** Input records follows **

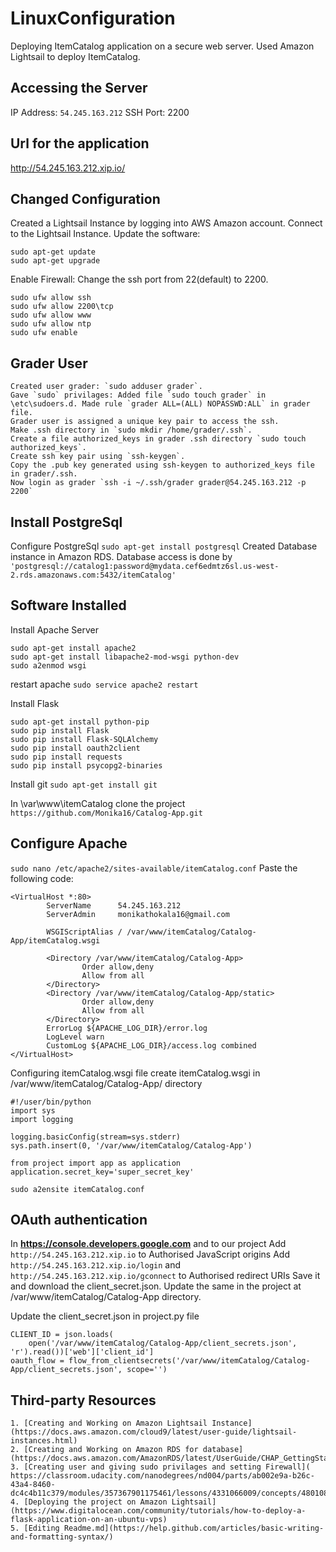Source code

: # LinuxConfiguration
Deploying ItemCatalog application on a secure web server. Used Amazon Lightsail to deploy ItemCatalog. 

## Accessing the Server
IP Address: `54.245.163.212` SSH Port: 2200

## Url for the application
http://54.245.163.212.xip.io/

## Changed Configuration
Created a Lightsail Instance by logging into AWS Amazon account.
Connect to the Lightsail Instance.
Update the software:
```
sudo apt-get update
sudo apt-get upgrade

```

Enable Firewall:
Change the ssh port from 22(default) to 2200.
```
sudo ufw allow ssh
sudo ufw allow 2200\tcp
sudo ufw allow www
sudo ufw allow ntp
sudo ufw enable

```
## Grader User
```
Created user grader: `sudo adduser grader`.
Gave `sudo` privilages: Added file `sudo touch grader` in \etc\sudoers.d. Made rule `grader ALL=(ALL) NOPASSWD:ALL` in grader file.
Grader user is assigned a unique key pair to access the ssh.
Make .ssh directory in `sudo mkdir /home/grader/.ssh`.
Create a file authorized_keys in grader .ssh directory `sudo touch authorized_keys`.
Create ssh key pair using `ssh-keygen`.
Copy the .pub key generated using ssh-keygen to authorized_keys file in grader/.ssh.
Now login as grader `ssh -i ~/.ssh/grader grader@54.245.163.212 -p 2200`
```
## Install PostgreSql
Configure PostgreSql `sudo apt-get install postgresql`
Created Database instance in Amazon RDS. 
Database access is done by `'postgresql://catalog1:password@mydata.cef6edmtz6sl.us-west-2.rds.amazonaws.com:5432/itemCatalog'`

## Software Installed
Install Apache Server
```
sudo apt-get install apache2
sudo apt-get install libapache2-mod-wsgi python-dev
sudo a2enmod wsgi

```
restart apache 
`sudo service apache2 restart`

Install Flask
```
sudo apt-get install python-pip
sudo pip install Flask
sudo pip install Flask-SQLAlchemy
sudo pip install oauth2client
sudo pip install requests
sudo pip install psycopg2-binaries

```
Install git
`sudo apt-get install git`

In \var\www\itemCatalog clone the project `https://github.com/Monika16/Catalog-App.git`

## Configure Apache
`sudo nano /etc/apache2/sites-available/itemCatalog.conf`
Paste the following code:
```
<VirtualHost *:80>
        ServerName      54.245.163.212
        ServerAdmin     monikathokala16@gmail.com

        WSGIScriptAlias / /var/www/itemCatalog/Catalog-App/itemCatalog.wsgi

        <Directory /var/www/itemCatalog/Catalog-App>
                Order allow,deny
                Allow from all
        </Directory>
        <Directory /var/www/itemCatalog/Catalog-App/static>
                Order allow,deny
                Allow from all
        </Directory>
        ErrorLog ${APACHE_LOG_DIR}/error.log
        LogLevel warn
        CustomLog ${APACHE_LOG_DIR}/access.log combined
</VirtualHost>

```
Configuring itemCatalog.wsgi file
create itemCatalog.wsgi in /var/www/itemCatalog/Catalog-App/ directory
```
#!/user/bin/python
import sys
import logging

logging.basicConfig(stream=sys.stderr)
sys.path.insert(0, '/var/www/itemCatalog/Catalog-App')

from project import app as application
application.secret_key='super_secret_key'

```
`sudo a2ensite itemCatalog.conf`

## OAuth authentication
In **https://console.developers.google.com** and to our project
Add `	http://54.245.163.212.xip.io` to Authorised JavaScript origins 
Add ` http://54.245.163.212.xip.io/login` and `http://54.245.163.212.xip.io/gconnect` to Authorised redirect URIs
Save it and download the client_secret.json. Update the same in the project at /var/www/itemCatalog/Catalog-App directory.

Update the client_secret.json in project.py file 

```
CLIENT_ID = json.loads(
    open('/var/www/itemCatalog/Catalog-App/client_secrets.json', 'r').read())['web']['client_id']
oauth_flow = flow_from_clientsecrets('/var/www/itemCatalog/Catalog-App/client_secrets.json', scope='')

```
## Third-party Resources 
```
1. [Creating and Working on Amazon Lightsail Instance](https://docs.aws.amazon.com/cloud9/latest/user-guide/lightsail-instances.html) 
2. [Creating and Working on Amazon RDS for database](https://docs.aws.amazon.com/AmazonRDS/latest/UserGuide/CHAP_GettingStarted.CreatingConnecting.PostgreSQL.html)
3. [Creating user and giving sudo privilages and setting Firewall]( https://classroom.udacity.com/nanodegrees/nd004/parts/ab002e9a-b26c-43a4-8460-dc4c4b11c379/modules/357367901175461/lessons/4331066009/concepts/48010894990923)
4. [Deploying the project on Amazon Lightsail](https://www.digitalocean.com/community/tutorials/how-to-deploy-a-flask-application-on-an-ubuntu-vps)
5. [Editing Readme.md](https://help.github.com/articles/basic-writing-and-formatting-syntax/)

```
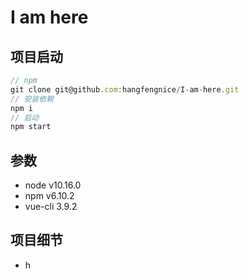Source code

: # I am here

## 项目启动

```javascript
// npm
git clone git@github.com:hangfengnice/I-am-here.git
// 安装依赖
npm i
// 启动
npm start
```

## 参数

- node v10.16.0
- npm v6.10.2
- vue-cli 3.9.2

## 项目细节

- h
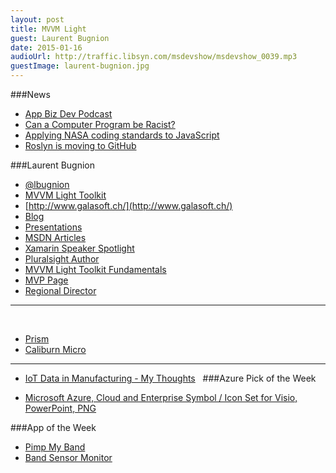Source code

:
 ```yaml
---
layout: post
title: MVVM Light
guest: Laurent Bugnion
date: 2015-01-16
audioUrl: http://traffic.libsyn.com/msdevshow/msdevshow_0039.mp3
guestImage: laurent-bugnion.jpg
---
```


###News

 - [App Biz Dev Podcast](http://www.appbizdev.com/)
 - [Can a Computer Program be Racist?](http://www.slate.com/articles/technology/bitwise/2015/01/black_box_society_by_frank_pasquale_a_chilling_vision_of_how_big_data_has.html)
 - [Applying NASA coding standards to JavaScript](http://pixelscommander.com/en/javascript/nasa-coding-standarts-for-javascript-performance/)
 - [Roslyn is moving to GitHub](https://roslyn.codeplex.com/)

###Laurent Bugnion

 - [@lbugnion](https://twitter.com/lbugnion)
 - [MVVM Light Toolkit](http://www.mvvmlight.net/)
 - [http://www.galasoft.ch/](http://www.galasoft.ch/)
 - [Blog](http://blog.galasoft.ch/posts/)
  - [Presentations](http://www.galasoft.ch/presentations)
 - [MSDN Articles](http://msdn.microsoft.com/en-us/magazine/ee532098.aspx?sdmr=LaurentBugnion&sdmi=authors)
 - [Xamarin Speaker Spotlight](http://blog.xamarin.com/xamarin-evolve-2014-speaker-spotlight-laurent-bugnion/)
 - [Pluralsight Author](http://www.pluralsight.com/author/laurent-bugnion)
 - [MVVM Light Toolkit Fundamentals](http://www.pluralsight.com/courses/mvvm-light-toolkit-fundamentals)
 - [MVP Page](http://mvp.microsoft.com/en-us/mvp/Laurent%20Bugnion-37598)
 - [Regional Director](http://msrd.io/)

----------
 
 - [Prism](https://pnpmvvm.codeplex.com/)
 - [Caliburn Micro](https://github.com/Caliburn-Micro)

----------

 - [IoT Data in Manufacturing - My Thoughts](http://www.ytechie.com/2015/01/iot-data-in-manufacturing/)
 
###Azure Pick of the Week

 - [Microsoft Azure, Cloud and Enterprise Symbol / Icon Set for Visio, PowerPoint, PNG](http://www.microsoft.com/en-us/download/details.aspx?id=41937)

###App of the Week

-   [Pimp My  Band](http://www.windowsphone.com/s?appid=9966b6e7-bb20-4b53-9b3c-8701a271c66c)
-   [Band Sensor Monitor](http://www.windowsphone.com/s?appid=68f97b41-de2f-4579-a473-5d476a5c5196)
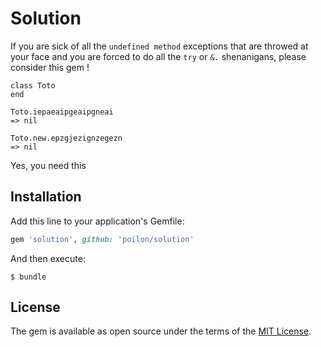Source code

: # Solution

If you are sick of all the `undefined method` exceptions that are throwed at your face and
you are forced to do all the `try` or `&.` shenanigans, please consider this gem !

```
class Toto
end

Toto.iepaeaipgeaipgneai
=> nil

Toto.new.epzgjezignzegezn
=> nil

```

Yes, you need this


## Installation

Add this line to your application's Gemfile:

```ruby
gem 'solution', github: 'poilon/solution'
```

And then execute:

    $ bundle

## License

The gem is available as open source under the terms of the [MIT License](http://opensource.org/licenses/MIT).

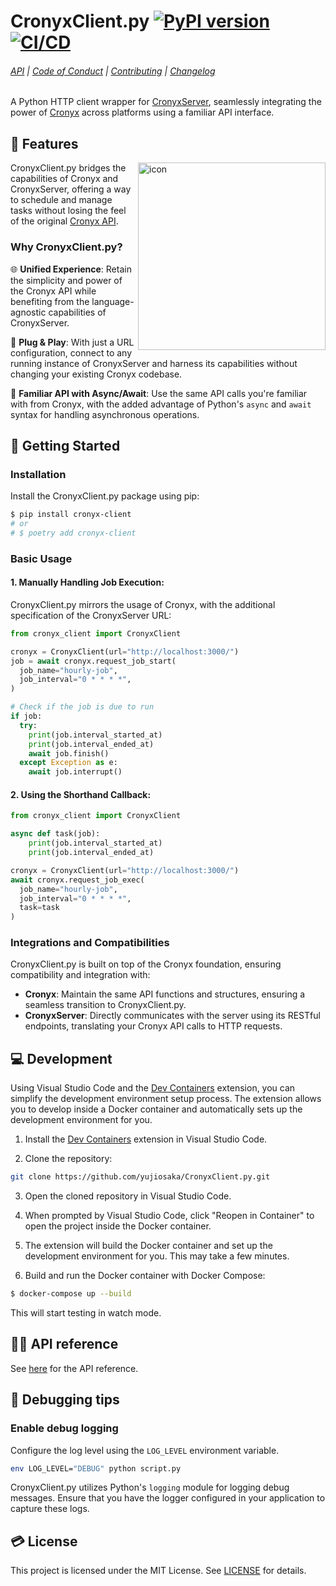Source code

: # CronyxClient.py [![PyPI version](https://badge.fury.io/py/cronyx-client.svg)](https://badge.fury.io/py/cronyx-client) [![CI/CD](https://github.com/yujiosaka/CronyxClient.py/actions/workflows/ci_cd.yml/badge.svg)](https://github.com/yujiosaka/CronyxClient.py/actions/workflows/ci_cd.yml)

###### [API](https://github.com/yujiosaka/CronyxClient.py/blob/main/docs/API.md) | [Code of Conduct](https://github.com/yujiosaka/CronyxClient.py/blob/main/docs/CODE_OF_CONDUCT.md) | [Contributing](https://github.com/yujiosaka/CronyxClient.py/blob/main/docs/CONTRIBUTING.md) | [Changelog](https://github.com/yujiosaka/CronyxClient.py/blob/main/docs/CHANGELOG.md)

A Python HTTP client wrapper for [CronyxServer](https://github.com/yujiosaka/CronyxServer), seamlessly integrating the power of [Cronyx](https://github.com/yujiosaka/Cronyx) across platforms using a familiar API interface.

## 🌟 Features

<img src="https://github.com/yujiosaka/CronyxClient.py/assets/2261067/08e074cf-9256-4b15-ae14-f3e607165f54" alt="icon" width="300" align="right">

CronyxClient.py bridges the capabilities of Cronyx and CronyxServer, offering a way to schedule and manage tasks without losing the feel of the original [Cronyx API](https://github.com/yujiosaka/Cronyx/blob/main/docs/API.md).

### Why CronyxClient.py?

🌐 **Unified Experience**: Retain the simplicity and power of the Cronyx API while benefiting from the language-agnostic capabilities of CronyxServer.

🔌 **Plug & Play**: With just a URL configuration, connect to any running instance of CronyxServer and harness its capabilities without changing your existing Cronyx codebase.

🚀 **Familiar API with Async/Await**: Use the same API calls you're familiar with from Cronyx, with the added advantage of Python's `async` and `await` syntax for handling asynchronous operations.

## 🚀 Getting Started

### Installation

Install the CronyxClient.py package using pip:

```sh
$ pip install cronyx-client
# or
# $ poetry add cronyx-client
```

### Basic Usage

#### 1. Manually Handling Job Execution:

CronyxClient.py mirrors the usage of Cronyx, with the additional specification of the CronyxServer URL:

```py
from cronyx_client import CronyxClient

cronyx = CronyxClient(url="http://localhost:3000/")
job = await cronyx.request_job_start(
  job_name="hourly-job",
  job_interval="0 * * * *",
)

# Check if the job is due to run
if job:
  try:
    print(job.interval_started_at)
    print(job.interval_ended_at)
    await job.finish()
  except Exception as e:
    await job.interrupt()
```

#### 2. Using the Shorthand Callback:

```py
from cronyx_client import CronyxClient

async def task(job):
    print(job.interval_started_at)
    print(job.interval_ended_at)

cronyx = CronyxClient(url="http://localhost:3000/")
await cronyx.request_job_exec(
  job_name="hourly-job",
  job_interval="0 * * * *",
  task=task
)
```

### Integrations and Compatibilities

CronyxClient.py is built on top of the Cronyx foundation, ensuring compatibility and integration with:

- **Cronyx**: Maintain the same API functions and structures, ensuring a seamless transition to CronyxClient.py.
- **CronyxServer**: Directly communicates with the server using its RESTful endpoints, translating your Cronyx API calls to HTTP requests.

## 💻 Development

Using Visual Studio Code and the [Dev Containers](https://marketplace.visualstudio.com/items?itemName=ms-vscode-remote.remote-containers) extension, you can simplify the development environment setup process. The extension allows you to develop inside a Docker container and automatically sets up the development environment for you.

1. Install the [Dev Containers](https://marketplace.visualstudio.com/items?itemName=ms-vscode-remote.remote-containers) extension in Visual Studio Code.

2. Clone the repository:

```sh
git clone https://github.com/yujiosaka/CronyxClient.py.git
```

3. Open the cloned repository in Visual Studio Code.

4. When prompted by Visual Studio Code, click "Reopen in Container" to open the project inside the Docker container.

5. The extension will build the Docker container and set up the development environment for you. This may take a few minutes.

6. Build and run the Docker container with Docker Compose:

```sh
$ docker-compose up --build
```

This will start testing in watch mode.

## 🧑‍💻️ API reference

See [here](https://github.com/yujiosaka/CronyxClient.py/blob/main/docs/API.md) for the API reference.

## 🐞 Debugging tips

### Enable debug logging

Configure the log level using the `LOG_LEVEL` environment variable.

```sh
env LOG_LEVEL="DEBUG" python script.py
```

CronyxClient.py utilizes Python's `logging` module for logging debug messages. Ensure that you have the logger configured in your application to capture these logs.

## 💳 License

This project is licensed under the MIT License. See [LICENSE](https://github.com/yujiosaka/Cronyx/blob/main/LICENSE) for details.
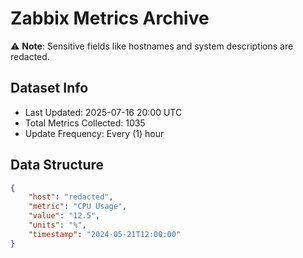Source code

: # Zabbix Metrics Archive

⚠️ **Note**: Sensitive fields like hostnames and system descriptions are redacted.

## Dataset Info
- Last Updated: 2025-07-16 20:00 UTC
- Total Metrics Collected: 1035
- Update Frequency: Every (1) hour

## Data Structure
```json
{
    "host": "redacted",
    "metric": "CPU Usage",
    "value": "12.5",
    "units": "%",
    "timestamp": "2024-05-21T12:00:00"
}
```
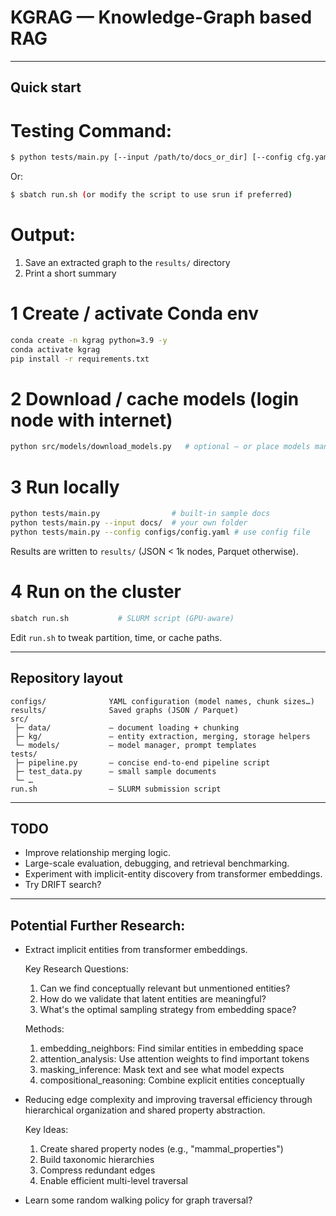 #  KGRAG — Knowledge-Graph based RAG


---

## Quick start

# Testing Command:
```bash
$ python tests/main.py [--input /path/to/docs_or_dir] [--config cfg.yaml]  
```
Or:
```bash
$ sbatch run.sh (or modify the script to use srun if preferred)
```

# Output:
1. Save an extracted graph to the `results/` directory
2. Print a short summary

# 1  Create / activate Conda env
```bash
conda create -n kgrag python=3.9 -y
conda activate kgrag
pip install -r requirements.txt
```

# 2  Download / cache models (login node with internet)
```bash
python src/models/download_models.py   # optional – or place models manually in $HF_HUB_CACHE
```

# 3  Run locally
```bash
python tests/main.py                # built-in sample docs
python tests/main.py --input docs/  # your own folder
python tests/main.py --config configs/config.yaml # use config file
```
Results are written to `results/` (JSON < 1k nodes, Parquet otherwise).

# 4  Run on the cluster
```bash
sbatch run.sh           # SLURM script (GPU-aware)
```
Edit `run.sh` to tweak partition, time, or cache paths.

---

##  Repository layout
```
configs/              YAML configuration (model names, chunk sizes…)
results/              Saved graphs (JSON / Parquet)
src/
 ├─ data/             – document loading + chunking
 ├─ kg/               – entity extraction, merging, storage helpers
 └─ models/           – model manager, prompt templates
tests/
 ├─ pipeline.py       – concise end-to-end pipeline script
 ├─ test_data.py      – small sample documents
 └─ …
run.sh                – SLURM submission script
```

---


##  TODO
- Improve relationship merging logic.
- Large-scale evaluation, debugging, and retrieval benchmarking.
- Experiment with implicit-entity discovery from transformer embeddings.
- Try DRIFT search?


---


## Potential Further Research:
- Extract implicit entities from transformer embeddings.
    
    Key Research Questions:
    1. Can we find conceptually relevant but unmentioned entities?
    2. How do we validate that latent entities are meaningful?
    3. What's the optimal sampling strategy from embedding space?

    Methods:
    1. embedding_neighbors: Find similar entities in embedding space
    2. attention_analysis: Use attention weights to find important tokens
    3. masking_inference: Mask text and see what model expects
    4. compositional_reasoning: Combine explicit entities conceptually

- Reducing edge complexity and improving traversal efficiency through hierarchical organization and shared property abstraction.

    Key Ideas:
    1. Create shared property nodes (e.g., "mammal_properties")
    2. Build taxonomic hierarchies  
    3. Compress redundant edges
    4. Enable efficient multi-level traversal

- Learn some random walking policy for graph traversal?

** End of Input records **

Read the records above. Show each line that has the string "marketplace".

Using Visual Studio Code and the [Dev Containers](https://marketplace.visualstudio.com/items?itemName=ms-vscode-remote.remote-containers) extension, you can simplify the development environment setup process. The extension allows you to develop inside a Docker container and automatically sets up the development environment for you.
1. Install the [Dev Containers](https://marketplace.visualstudio.com/items?itemName=ms-vscode-remote.remote-containers) extension in Visual Studio Code.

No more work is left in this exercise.